■ Task to complete
Check every line of the data for the string "Monte" and copy the ones that have it.
##############################
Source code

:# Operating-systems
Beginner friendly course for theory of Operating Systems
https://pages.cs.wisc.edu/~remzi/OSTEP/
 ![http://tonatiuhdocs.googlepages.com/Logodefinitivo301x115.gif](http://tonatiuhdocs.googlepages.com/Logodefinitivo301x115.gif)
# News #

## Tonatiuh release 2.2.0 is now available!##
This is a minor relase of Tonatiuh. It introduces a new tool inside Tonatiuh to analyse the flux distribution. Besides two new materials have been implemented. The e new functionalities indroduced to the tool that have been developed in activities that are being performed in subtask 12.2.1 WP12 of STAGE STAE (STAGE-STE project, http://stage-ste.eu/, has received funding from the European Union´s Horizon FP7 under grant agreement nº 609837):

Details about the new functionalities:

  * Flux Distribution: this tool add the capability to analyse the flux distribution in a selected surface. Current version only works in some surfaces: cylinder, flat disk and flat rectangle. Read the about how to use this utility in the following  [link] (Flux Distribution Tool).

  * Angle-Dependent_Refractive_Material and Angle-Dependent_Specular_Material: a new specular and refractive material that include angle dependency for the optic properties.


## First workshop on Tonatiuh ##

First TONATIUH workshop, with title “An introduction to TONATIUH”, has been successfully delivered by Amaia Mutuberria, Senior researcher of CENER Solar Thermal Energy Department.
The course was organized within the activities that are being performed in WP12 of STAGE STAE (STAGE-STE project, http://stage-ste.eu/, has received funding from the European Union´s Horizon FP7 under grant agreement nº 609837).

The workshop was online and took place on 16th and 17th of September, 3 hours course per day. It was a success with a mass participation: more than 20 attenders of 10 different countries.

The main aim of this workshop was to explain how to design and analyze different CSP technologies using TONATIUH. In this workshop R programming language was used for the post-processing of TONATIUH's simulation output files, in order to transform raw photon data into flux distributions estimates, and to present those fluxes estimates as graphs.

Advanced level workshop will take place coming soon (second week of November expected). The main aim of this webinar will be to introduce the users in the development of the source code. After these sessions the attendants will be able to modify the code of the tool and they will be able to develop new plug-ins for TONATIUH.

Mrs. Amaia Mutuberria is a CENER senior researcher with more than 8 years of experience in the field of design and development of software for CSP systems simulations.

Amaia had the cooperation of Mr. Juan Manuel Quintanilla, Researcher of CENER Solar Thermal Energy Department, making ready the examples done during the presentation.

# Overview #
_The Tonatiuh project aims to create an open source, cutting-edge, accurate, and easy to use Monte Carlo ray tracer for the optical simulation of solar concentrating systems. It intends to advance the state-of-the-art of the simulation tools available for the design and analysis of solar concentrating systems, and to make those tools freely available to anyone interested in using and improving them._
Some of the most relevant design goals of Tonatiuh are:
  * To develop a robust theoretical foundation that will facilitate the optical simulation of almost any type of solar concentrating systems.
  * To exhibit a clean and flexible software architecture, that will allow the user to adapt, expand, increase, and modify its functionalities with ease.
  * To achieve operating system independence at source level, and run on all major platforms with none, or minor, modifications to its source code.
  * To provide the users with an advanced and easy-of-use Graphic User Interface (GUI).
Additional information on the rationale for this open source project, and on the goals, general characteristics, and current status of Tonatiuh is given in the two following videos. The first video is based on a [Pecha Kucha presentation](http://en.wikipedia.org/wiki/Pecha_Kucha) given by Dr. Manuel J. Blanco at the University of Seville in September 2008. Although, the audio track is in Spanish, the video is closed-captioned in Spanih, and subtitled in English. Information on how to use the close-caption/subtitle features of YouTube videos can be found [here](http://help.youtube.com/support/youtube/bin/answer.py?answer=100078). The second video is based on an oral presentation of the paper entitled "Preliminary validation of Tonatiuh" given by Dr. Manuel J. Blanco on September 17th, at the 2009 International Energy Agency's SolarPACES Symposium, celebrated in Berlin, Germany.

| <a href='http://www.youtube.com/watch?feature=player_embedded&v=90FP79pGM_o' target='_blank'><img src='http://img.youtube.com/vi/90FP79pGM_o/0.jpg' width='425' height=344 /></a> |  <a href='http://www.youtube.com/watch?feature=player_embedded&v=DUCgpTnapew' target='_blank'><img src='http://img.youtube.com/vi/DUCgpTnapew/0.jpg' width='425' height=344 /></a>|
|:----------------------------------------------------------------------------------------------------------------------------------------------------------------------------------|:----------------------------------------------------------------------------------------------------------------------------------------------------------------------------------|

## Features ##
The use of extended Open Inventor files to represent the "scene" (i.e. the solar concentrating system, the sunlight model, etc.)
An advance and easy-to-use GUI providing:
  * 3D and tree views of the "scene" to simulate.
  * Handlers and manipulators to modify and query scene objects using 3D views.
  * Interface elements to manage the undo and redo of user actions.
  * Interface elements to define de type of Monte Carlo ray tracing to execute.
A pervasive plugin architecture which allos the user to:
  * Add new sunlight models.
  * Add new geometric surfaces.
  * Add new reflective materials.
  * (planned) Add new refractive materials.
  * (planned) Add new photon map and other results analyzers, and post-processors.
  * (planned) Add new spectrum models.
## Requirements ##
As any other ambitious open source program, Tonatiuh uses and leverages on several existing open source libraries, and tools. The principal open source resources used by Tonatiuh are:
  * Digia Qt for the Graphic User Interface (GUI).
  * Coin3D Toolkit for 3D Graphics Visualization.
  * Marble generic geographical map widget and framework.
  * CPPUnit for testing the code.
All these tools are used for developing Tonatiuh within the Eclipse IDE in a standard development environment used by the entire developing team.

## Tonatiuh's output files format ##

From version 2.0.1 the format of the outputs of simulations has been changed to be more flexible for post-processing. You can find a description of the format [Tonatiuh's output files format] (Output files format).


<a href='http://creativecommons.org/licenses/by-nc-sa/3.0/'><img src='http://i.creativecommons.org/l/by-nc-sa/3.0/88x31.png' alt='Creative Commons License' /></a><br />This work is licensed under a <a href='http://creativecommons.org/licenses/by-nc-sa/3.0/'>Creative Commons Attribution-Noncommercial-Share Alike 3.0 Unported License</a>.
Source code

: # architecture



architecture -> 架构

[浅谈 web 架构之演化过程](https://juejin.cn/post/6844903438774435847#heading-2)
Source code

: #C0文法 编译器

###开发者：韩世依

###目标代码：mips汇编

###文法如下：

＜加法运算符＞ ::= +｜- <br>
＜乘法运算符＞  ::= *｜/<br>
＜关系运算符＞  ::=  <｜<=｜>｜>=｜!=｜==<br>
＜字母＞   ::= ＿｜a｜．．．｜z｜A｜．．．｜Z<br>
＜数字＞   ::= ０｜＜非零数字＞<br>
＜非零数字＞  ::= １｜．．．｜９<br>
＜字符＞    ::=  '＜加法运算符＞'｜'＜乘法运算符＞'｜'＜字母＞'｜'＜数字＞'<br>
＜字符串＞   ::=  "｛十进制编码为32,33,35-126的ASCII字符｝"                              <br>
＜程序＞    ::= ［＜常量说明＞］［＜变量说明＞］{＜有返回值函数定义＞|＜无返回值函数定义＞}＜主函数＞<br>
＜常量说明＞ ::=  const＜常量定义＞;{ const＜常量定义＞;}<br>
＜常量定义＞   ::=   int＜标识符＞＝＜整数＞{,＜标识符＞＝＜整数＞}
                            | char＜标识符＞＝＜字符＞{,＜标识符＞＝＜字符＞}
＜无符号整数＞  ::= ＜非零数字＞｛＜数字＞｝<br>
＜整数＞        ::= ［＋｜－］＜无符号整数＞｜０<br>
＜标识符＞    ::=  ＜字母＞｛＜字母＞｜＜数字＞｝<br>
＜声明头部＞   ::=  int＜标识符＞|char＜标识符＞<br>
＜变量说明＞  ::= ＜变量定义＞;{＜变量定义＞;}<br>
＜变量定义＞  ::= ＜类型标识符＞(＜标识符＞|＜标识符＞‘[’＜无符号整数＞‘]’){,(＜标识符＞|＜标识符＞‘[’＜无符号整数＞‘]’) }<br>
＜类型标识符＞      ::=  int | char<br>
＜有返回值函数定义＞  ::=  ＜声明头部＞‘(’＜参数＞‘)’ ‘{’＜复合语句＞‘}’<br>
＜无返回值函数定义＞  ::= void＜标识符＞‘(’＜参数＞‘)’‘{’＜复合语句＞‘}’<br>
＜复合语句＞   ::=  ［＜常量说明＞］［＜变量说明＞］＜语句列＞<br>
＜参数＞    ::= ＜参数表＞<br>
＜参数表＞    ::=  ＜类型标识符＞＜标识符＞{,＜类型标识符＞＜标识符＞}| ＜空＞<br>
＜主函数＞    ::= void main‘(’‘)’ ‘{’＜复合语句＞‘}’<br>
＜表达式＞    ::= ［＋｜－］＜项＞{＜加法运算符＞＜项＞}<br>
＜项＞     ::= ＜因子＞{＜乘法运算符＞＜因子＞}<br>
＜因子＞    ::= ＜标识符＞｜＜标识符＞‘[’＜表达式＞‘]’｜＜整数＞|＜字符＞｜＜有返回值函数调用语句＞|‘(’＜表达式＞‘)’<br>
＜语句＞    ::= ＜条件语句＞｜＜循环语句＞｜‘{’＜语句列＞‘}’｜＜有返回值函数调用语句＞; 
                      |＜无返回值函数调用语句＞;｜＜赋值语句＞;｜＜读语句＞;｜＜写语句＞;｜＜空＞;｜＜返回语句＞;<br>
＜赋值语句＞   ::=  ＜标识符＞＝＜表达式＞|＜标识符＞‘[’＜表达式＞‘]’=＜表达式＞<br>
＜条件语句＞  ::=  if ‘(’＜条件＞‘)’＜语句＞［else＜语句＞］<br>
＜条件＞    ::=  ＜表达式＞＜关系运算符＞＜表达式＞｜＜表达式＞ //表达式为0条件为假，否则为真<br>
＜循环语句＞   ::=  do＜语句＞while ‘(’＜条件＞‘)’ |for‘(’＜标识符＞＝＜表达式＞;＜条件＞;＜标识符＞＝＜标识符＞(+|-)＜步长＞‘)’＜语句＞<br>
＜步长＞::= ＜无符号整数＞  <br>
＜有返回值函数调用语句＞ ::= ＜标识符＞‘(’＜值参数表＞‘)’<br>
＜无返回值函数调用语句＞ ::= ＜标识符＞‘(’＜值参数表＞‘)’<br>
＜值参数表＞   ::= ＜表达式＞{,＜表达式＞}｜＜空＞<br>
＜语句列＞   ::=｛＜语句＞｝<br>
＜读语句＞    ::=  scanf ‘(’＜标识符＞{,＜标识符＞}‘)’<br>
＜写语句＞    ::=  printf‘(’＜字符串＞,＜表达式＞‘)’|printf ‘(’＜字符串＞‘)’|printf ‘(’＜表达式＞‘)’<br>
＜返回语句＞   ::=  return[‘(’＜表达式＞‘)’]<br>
##############################
■ Solved exercise
_The Tonatiuh project aims to create an open source, cutting-edge, accurate, and easy to use Monte Carlo ray tracer for the optical simulation of solar concentrating systems. It intends to advance the state-of-the-art of the simulation tools available for the design and analysis of solar concentrating systems, and to make those tools freely available to anyone interested in using and improving them._
  * Interface elements to define de type of Monte Carlo ray tracing to execute.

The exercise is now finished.